I don’t think the sales philosophy changes during each stage, but the product, competition, messaging, training, and resources around the rep constantly evolve and the best reps are quick to adapt to the changing environment.
Leading a team is about setting a vision for what the team will eventually become, in terms of how the individual can relate to it. Leaders have to answer the “What’s in it for me?” question. People want to know what they will become if they put in the time and effort to go through the rigor and discipline of onboarding training, constant sales training, relentless skill development, and living in 90-day increments.
People also want to know specifically what you want from them. Setting 3-5 clear standards of performance – and holding people accountable to those standards if they are consistent non-performers and rewarding those who are consistent over-achievers – is important to creating an equitable team environment.
I believe in caring for people through competence. So, I heavily invest in the development of the team. The more educated and skillful the team is, the better prepared they are, and the more we win. So, as you’ve personally witnessed, it’s non-stop training of the knowledge areas and constant development of the skills required to be successful. Some leaders say they care for their people, but they do nothing to make their people more competent. They think caring is being their friend and having ping-pong tables and foosball tables. If, as a leader, you truly care, you help your people become more competent to learn, develop, grow, win, make money, and get promoted. Caring is making them competent.

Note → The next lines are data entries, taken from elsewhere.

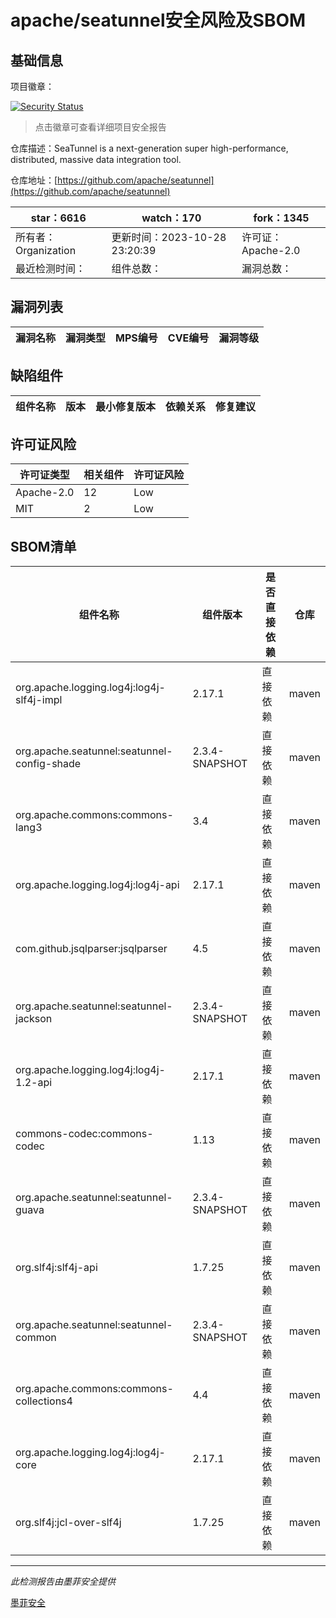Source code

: # apache/seatunnel安全风险及SBOM

## 基础信息

项目徽章：

[![Security Status](https://www.murphysec.com/platform3/v31/badge/1718329678283718656.svg)](https://www.murphysec.com/console/report/1695134512223514624/1718329678283718656)

> 点击徽章可查看详细项目安全报告

仓库描述：SeaTunnel is a next-generation super high-performance, distributed, massive data integration tool.

仓库地址：[https://github.com/apache/seatunnel](https://github.com/apache/seatunnel)

| star：6616 | watch：170 | fork：1345 |
| ----------- | -------------- | ------------ |
| 所有者：Organization | 更新时间：2023-10-28 23:20:39 | 许可证：Apache-2.0 |
| 最近检测时间： | 组件总数： | 漏洞总数： |




## 漏洞列表

| 漏洞名称 | 漏洞类型 | MPS编号 | CVE编号 | 漏洞等级 |
| ------- | ------ | ------- | ------ | ----- |





## 缺陷组件

| 组件名称 | 版本 | 最小修复版本 | 依赖关系 | 修复建议 |
| -------- | ---- | ------------ | -------- | -------- |





## 许可证风险

| 许可证类型 | 相关组件 | 许可证风险 |
| ---------- | -------- | ---------- |
|Apache-2.0|12|Low|
|MIT|2|Low|




## SBOM清单

| 组件名称 | 组件版本 | 是否直接依赖 | 仓库 |
| -------- | -------- | ------------ | ---- |
|org.apache.logging.log4j:log4j-slf4j-impl|2.17.1|直接依赖|maven|
|org.apache.seatunnel:seatunnel-config-shade|2.3.4-SNAPSHOT|直接依赖|maven|
|org.apache.commons:commons-lang3|3.4|直接依赖|maven|
|org.apache.logging.log4j:log4j-api|2.17.1|直接依赖|maven|
|com.github.jsqlparser:jsqlparser|4.5|直接依赖|maven|
|org.apache.seatunnel:seatunnel-jackson|2.3.4-SNAPSHOT|直接依赖|maven|
|org.apache.logging.log4j:log4j-1.2-api|2.17.1|直接依赖|maven|
|commons-codec:commons-codec|1.13|直接依赖|maven|
|org.apache.seatunnel:seatunnel-guava|2.3.4-SNAPSHOT|直接依赖|maven|
|org.slf4j:slf4j-api|1.7.25|直接依赖|maven|
|org.apache.seatunnel:seatunnel-common|2.3.4-SNAPSHOT|直接依赖|maven|
|org.apache.commons:commons-collections4|4.4|直接依赖|maven|
|org.apache.logging.log4j:log4j-core|2.17.1|直接依赖|maven|
|org.slf4j:jcl-over-slf4j|1.7.25|直接依赖|maven|


------

*此检测报告由墨菲安全提供*

[墨菲安全](www.murphysec.com)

It’s important to create the right culture because culture, good or bad, is contagious. I believe in creating a culture of pride, where people are proud of the team they are on, proud of the people they work with, proud of their accomplishments and the team’s accomplishments. Pride only occurs when the team is winning, when people are learning and growing, when people are being promoted, making money, and beating the competition. Doing everything you need to do as a leader to help the team win is paramount.

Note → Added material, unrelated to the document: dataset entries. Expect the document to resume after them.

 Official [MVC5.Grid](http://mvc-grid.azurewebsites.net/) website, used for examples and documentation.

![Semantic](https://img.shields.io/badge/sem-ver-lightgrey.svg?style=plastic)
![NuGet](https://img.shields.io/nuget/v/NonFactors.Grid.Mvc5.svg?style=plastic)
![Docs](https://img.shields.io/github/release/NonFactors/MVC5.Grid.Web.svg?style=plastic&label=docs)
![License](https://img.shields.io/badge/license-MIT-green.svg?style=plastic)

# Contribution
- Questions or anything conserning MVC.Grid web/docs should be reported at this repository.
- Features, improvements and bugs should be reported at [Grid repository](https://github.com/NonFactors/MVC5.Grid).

In a winning culture, it’s important to drive a sense of selflessness versus selfishness, where people are part of the solution and not part of the problem. A culture where people take ownership on the team, not just what they’re responsible for as an individual. They think about the betterment of the team before thinking ‘me’. I’ve found that in a winning culture, reps and managers are willing to share their secrets to winning and competing, versus in losing cultures where everyone seems to bicker, no one shares, and they’re out for their own interests.
I absolutely don’t miss the stress and anxiety of living in 90-day increments, but I really do miss the camaraderie of the team, watching people develop, and helping people win and achieve their goals. I’ve always found it rewarding to push people way beyond what they ever thought they could possibly achieve and being able to later hear their story of satisfaction. If, as a leader, you don’t find joy in the development of people and the achievement of their personal goals, then you’re certainly in the wrong position.
John McMahon is not just a sales master.
He’s a sales mentor – the kind who cares enough to expect the very best from his people, then invests in making sure they achieve it.
While sales will always be a number-driven endeavor, McMahon’s career is a testament to the value of investing in people and championing a culture that supports them. And that’s a legacy worth emulating in any professional or personal framework.